Der Name der Dichterin begegnete mir zum ersten Mal Mitte der siebziger Jahre, mit Erscheinen ihres Gedichtbandes Gutachten. In einer Zeit, in der eine Reihe von Autorinnen intensiver als zuvor mit ihren Werken, ihrer weiblichen Sicht auf die Gegebenheiten, an die Öffentlichkeit traten, wie etwa auch Helga Königsdorf, Irmtraud Morgner oder Helga Schütz. Das Einbringen einer weiblichen Perspektive, die Inanspruchnahme eines gültigen und nicht nur marginalisierten Platzes innerhalb der Literatur der DDR und der deutschsprachigen Literatur war ihnen gemein. Zugleich erwiesen sich diese sämtlich in den 30er Jahren geborenen Autorinnen als innovativ, offen für neue Formen, Experimente.

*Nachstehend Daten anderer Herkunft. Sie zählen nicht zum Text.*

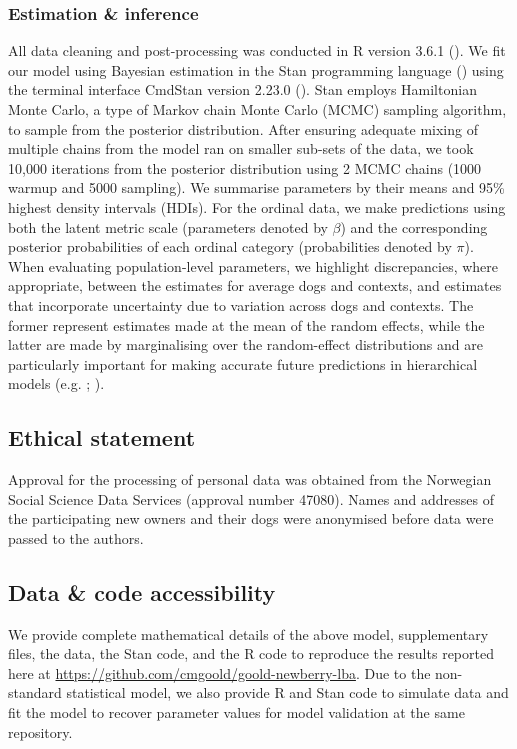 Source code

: \documentclass[12pt]{article}
\begin{document}
\subsubsection{Estimation \& inference}
All data cleaning and post-processing was conducted in R version 3.6.1 (\cite{rcoreteam2019}). We fit our model using Bayesian estimation in the Stan programming language (\cite{stan2018}) using the terminal interface CmdStan version 2.23.0 (\cite{cmdstan2018}). Stan employs Hamiltonian Monte Carlo, a type of Markov chain Monte Carlo (MCMC) sampling algorithm, to sample from the posterior distribution. After ensuring adequate mixing of multiple chains from the model ran on smaller sub-sets of the data, we took 10,000 iterations from the posterior distribution using 2 MCMC chains (1000 warmup and 5000 sampling). We summarise parameters by their means and 95\% highest density intervals (HDIs). For the ordinal data, we make predictions using both the latent metric scale (parameters denoted by $\beta$) and the corresponding posterior probabilities of each ordinal category (probabilities denoted by $\pi$). When evaluating population-level parameters, we highlight discrepancies, where appropriate, between the estimates for average dogs and contexts, and estimates that incorporate uncertainty due to variation across dogs and contexts. The former represent estimates made at the mean of the random effects, while the latter are made by marginalising over the random-effect distributions and are particularly important for making accurate future predictions in hierarchical models (e.g. \cite{inthout2016}; \cite{wang2019}).

\subsection{Ethical statement}
Approval for the processing of personal data was obtained from the Norwegian Social Science Data Services (approval number 47080). Names and addresses of the participating new owners and their dogs were anonymised before data were passed to the authors.

\subsection{Data \& code accessibility}
We provide complete mathematical details of the above model, supplementary files, the data, the Stan code, and the R code to reproduce the results reported here at  \url{https://github.com/cmgoold/goold-newberry-lba}. Due to the non-standard statistical model, we also provide R and Stan code to simulate data and fit the model to recover parameter values for model validation at the same repository.
\end{document}
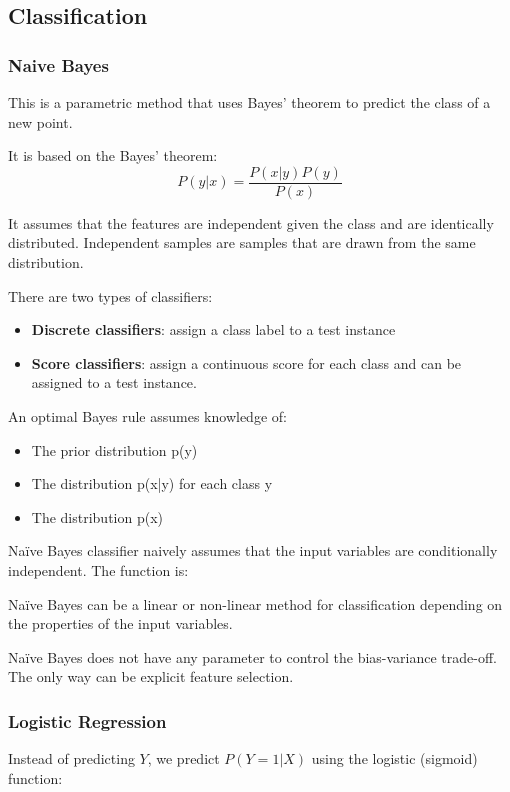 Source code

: \subsection*{Classification}

\subsubsection*{Naive Bayes}
This is a parametric method that uses Bayes' theorem to predict the class of a new point.

It is based on the Bayes' theorem:
$$P(y|x) = \frac{P(x|y)P(y)}{P(x)}$$

It assumes that the features are independent given the class and are identically distributed.
Independent samples are samples that are drawn from the same distribution.

There are two types of classifiers:
\begin{itemize}[noitemsep]
    \item \textbf{Discrete classifiers}: assign a class label to a test instance
    \item \textbf{Score classifiers}: assign a continuous score for each class and can be assigned to a test instance.
\end{itemize}

An optimal Bayes rule assumes knowledge of:
\begin{itemize}[noitemsep]
    \item The prior distribution p(y)
    \item The distribution p(x|y) for each class y
    \item The distribution p(x)
\end{itemize}

Naïve Bayes classifier naively assumes that the input variables are conditionally independent. The function is:

Naïve Bayes can be a linear or non-linear method for classification depending on the properties of the input variables.

Naïve Bayes does not have any parameter to control the bias-variance trade-off. The only way can be explicit feature selection.

\subsubsection*{Logistic Regression}
Instead of predicting $Y$, we predict $P(Y=1|X)$ using the logistic (sigmoid) function:

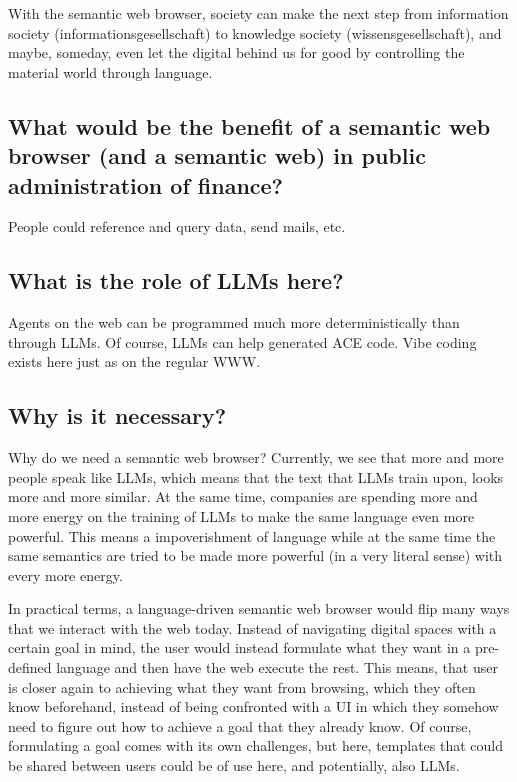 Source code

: \documentclass[12pt,a4paper]{article}
\begin{document}
With the semantic web browser, society can make the next step from information society (informationsgesellschaft) to knowledge society (wissensgesellschaft), and maybe, someday, even let the digital behind us for good by controlling the material world through language.

\subsection{What would be the benefit of a semantic web browser (and a semantic web) in public administration of finance?}

People could reference and query data, send mails, etc.

\subsection{What is the role of LLMs here?}

Agents on the web can be programmed much more deterministically than through LLMs. Of course, LLMs can help generated ACE code. Vibe coding exists here just as on the regular WWW.

\subsection{Why is it necessary?}

Why do we need a semantic web browser? Currently, we see that more and more people speak like LLMs, which means that the text that LLMs train upon, looks more and more similar. At the same time, companies are spending more and more energy on the training of LLMs to make the same language even more powerful. This means a impoverishment of language while at the same time the same semantics are tried to be made more powerful (in a very literal sense) with every more energy.

In practical terms, a language-driven semantic web browser would flip many ways that we interact with the web today. Instead of navigating digital spaces with a certain goal in mind, the user would instead formulate what they want in a pre-defined language and then have the web execute the rest. This means, that user is closer again to achieving what they want from browsing, which they often know beforehand, instead of being confronted with a UI in which they somehow need to figure out how to achieve a goal that they already know. Of course, formulating a goal comes with its own challenges, but here, templates that could be shared between users could be of use here, and potentially, also LLMs.
\end{document}
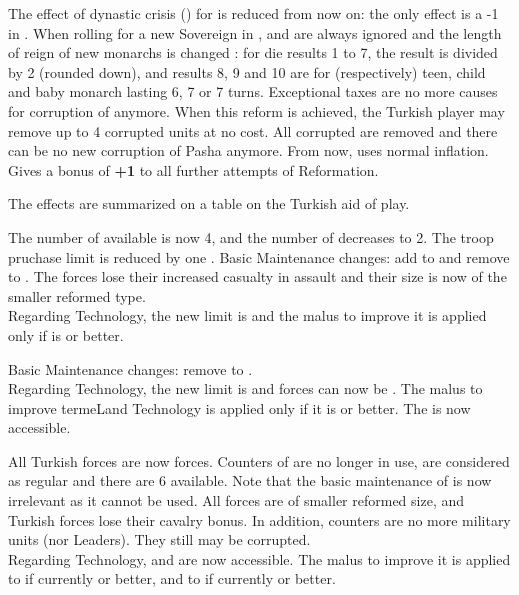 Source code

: The effect of dynastic crisis () for
\TUR is reduced from now on: the only effect is a -1 in \STAB.  When
rolling for a new Sovereign in , \DC and
 are always ignored and the length of reign of new
monarchs is changed : for die results 1 to 7, the result is divided by 2
(rounded down), and results 8, 9 and 10 are for (respectively) teen,
child and baby monarch lasting 6, 7 or 7 turns.
Exceptional taxes are no more causes for corruption of \Pasha
anymore. When this reform is achieved, the Turkish player may remove up
to 4 corrupted \Pasha units at no cost.
All corrupted \Pashas are removed and there can be no new corruption of
Pasha anymore. From now, \TUR uses normal inflation. Gives a bonus 
of {\bf +1} to all further attempts of Reformation.

 The effects are summarized on a table on the
Turkish aid of play.

The number of \Janissaire \ARMY available is now 4, and the number of
\Timar \ARMY decreases to 2. The troop pruchase limit is reduced by one \LD.
Basic Maintenance changes: add \ARMY\facemoins to \Janissaire and
remove \ARMY\faceplus to \Timar.
The \Janissaire forces lose their increased casualty
in assault and their size is now of the smaller reformed type.
\\
Regarding Technology, the new limit is \TBAR and the malus to improve
it is applied only if  is \TMUS or better.

Basic Maintenance changes: remove \ARMY\faceplus to \Timar.
\\
Regarding Technology, the new limit is \TMUS and \Timar forces can now
be \TMUS.  The malus to improve terme{Land Technology} is applied only
if it is \TMUS or better.  The  \TBAT is now
accessible.

All Turkish forces are now \Janissaire forces.  Counters of \Timar \ARMY
are no longer in use, \Timar \LD are considered as regular \Janissaire
and there are 6 \Janissaire\ARMY available.  Note that the basic
maintenance of \Timar is now irrelevant as it cannot be used.  All
forces are of smaller reformed size, and Turkish forces lose their
cavalry bonus.  In addition, \Pasha counters are no more military units
(nor Leaders). They still may be corrupted.
\\
Regarding Technology, \TMAN and \TTD are now accessible.  The malus to
improve it is applied to  if currently \TBAR or
better, and to  if currently \TBAT or better.

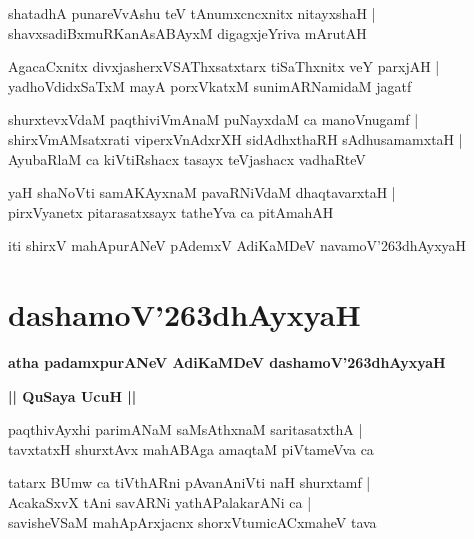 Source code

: \documentclass[twoside,12pt,openright]{book}
\def\S{\char'263}
\newcounter{shloka}[chapter]
\def\uvaca#1{\centerline{{\large\textbf{#1}}}}
\begin{document}
\begin{shloka}
shatadhA punareVvAshu teV tAnumxcncxnitx nitayxshaH |\\
shavxsadiBxmuRKanAsABAyxM digagxjeYriva mArutAH
\end{shloka}

\begin{shloka}
AgacaCxnitx divxjasherxVSAThxsatxtarx tiSaThxnitx veY parxjAH |\\
yadhoVdidxSaTxM mayA porxVkatxM sunimARNamidaM jagatf 
\end{shloka}

\begin{shloka}
shurxtevxVdaM paqthiviVmAnaM puNayxdaM ca manoVnugamf |\\
shirxVmAMsatxrati viperxVnAdxrXH sidAdhxthaRH sAdhusamamxtaH |\\
AyubaRlaM ca kiVtiRshacx tasayx teVjashacx vadhaRteV
\end{shloka}

\begin{shloka}
yaH shaNoVti samAKAyxnaM pavaRNiVdaM dhaqtavarxtaH |\\
pirxVyanetx pitarasatxsayx tatheYva ca pitAmahAH
\end{shloka}

\begin{center}
iti shirxV mahApurANeV pAdemxV AdiKaMDeV navamoV\S dhAyxyaH
\end{center}

\chapter{dashamoV\S dhAyxyaH}

\begin{center}
{\LARGE\bfseries atha padamxpurANeV AdiKaMDeV dashamoV\S dhAyxyaH}
\end{center}

\uvaca{|| QuSaya UcuH ||}

\begin{shloka}
paqthivAyxhi parimANaM saMsAthxnaM saritasatxthA |\\
tavxtatxH shurxtAvx mahABAga amaqtaM piVtameVva ca
\end{shloka}

\begin{shloka}
tatarx BUmw ca tiVthARni pAvanAniVti naH shurxtamf |\\
AcakaSxvX tAni savARNi yathAPalakarANi ca |\\
savisheVSaM mahApArxjacnx shorxVtumicACxmaheV tava
\end{shloka}
\end{document}
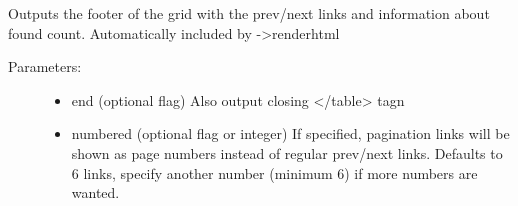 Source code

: \documentclass[letterpaper,10pt,english]{sphinxmanual}
\begin{document}
\begin{fulllineitems}
\begin{fulllineitems}
\end{fulllineitems}


\begin{fulllineitems}
\label{knop_grid:knop_grid.rawheader}
\end{fulllineitems}



\begin{fulllineitems}
\end{fulllineitems}


\begin{fulllineitems}
\label{knop_grid:knop_grid.renderfooter}
\end{fulllineitems}


\begin{fulllineitems}
Outputs the footer of the grid with the prev/next links and information about
found count. Automatically included by -\textgreater{}renderhtml
\begin{description}
\item[{Parameters:}] \leavevmode\begin{itemize}
\item {} 
end (optional flag)
Also output closing \textless{}/table\textgreater{} tagn

\item {} 
numbered (optional flag or integer)
If specified, pagination links will be shown as page numbers instead of
regular prev/next links. Defaults to 6 links, specify another number
(minimum 6) if more numbers are wanted.

\end{itemize}

\end{description}

\end{fulllineitems}


\end{fulllineitems}
\end{document}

Elke Erbs Werk vermag beispielhaft dafür zu stehen, von ihrer ersten Veröffentlichung an bis hin zum letzten, noch zu Lebzeiten erschienenen Band Notizbuch Ende der 90er (Engeler Verlag, 2022). Was ihre Dichtung in allen Facetten und Übergängen, etwa auch ins Prosagedicht, auszeichnet, ist der Prozess- wie auch Dialogcharakter ihres Schreibens. Zeile für Zeile werden wir Zeugen veränderter, sich wandelnder Perspektiven und Sichten, und gewinnen möglicherweise den Eindruck, es mit einem Spiel zu tun zu haben, wiewohl es sich um stringent gegliederte Strukturen handelt. Sie spürt in dieser Weise den eigenen Empfindungen, Wahrnehmungen nach, den Sprachbewegungen, hinterfragt, seziert sie und setzt sie in ganz ungewohnter Art wieder zusammen und zueinander ins Verhältnis. Geleitet von Wortklang und -sinn, von Assoziationen und Assonanzen, einer Satz- oder Sprachmelodie. Und ganz gleich, ob es um Beobachtungen und Impressionen gelegentlich einer Reise geht, den Blick auf Zurückliegendes (Kindheit, Eltern, Mutter) oder etwa das Realisieren des eigenen Alterungsprozesses, der sich nicht ohne einen Schuss Selbstironie widergespiegelt findet: Jedes Wort scheint einen Widersinn in sich zu bergen.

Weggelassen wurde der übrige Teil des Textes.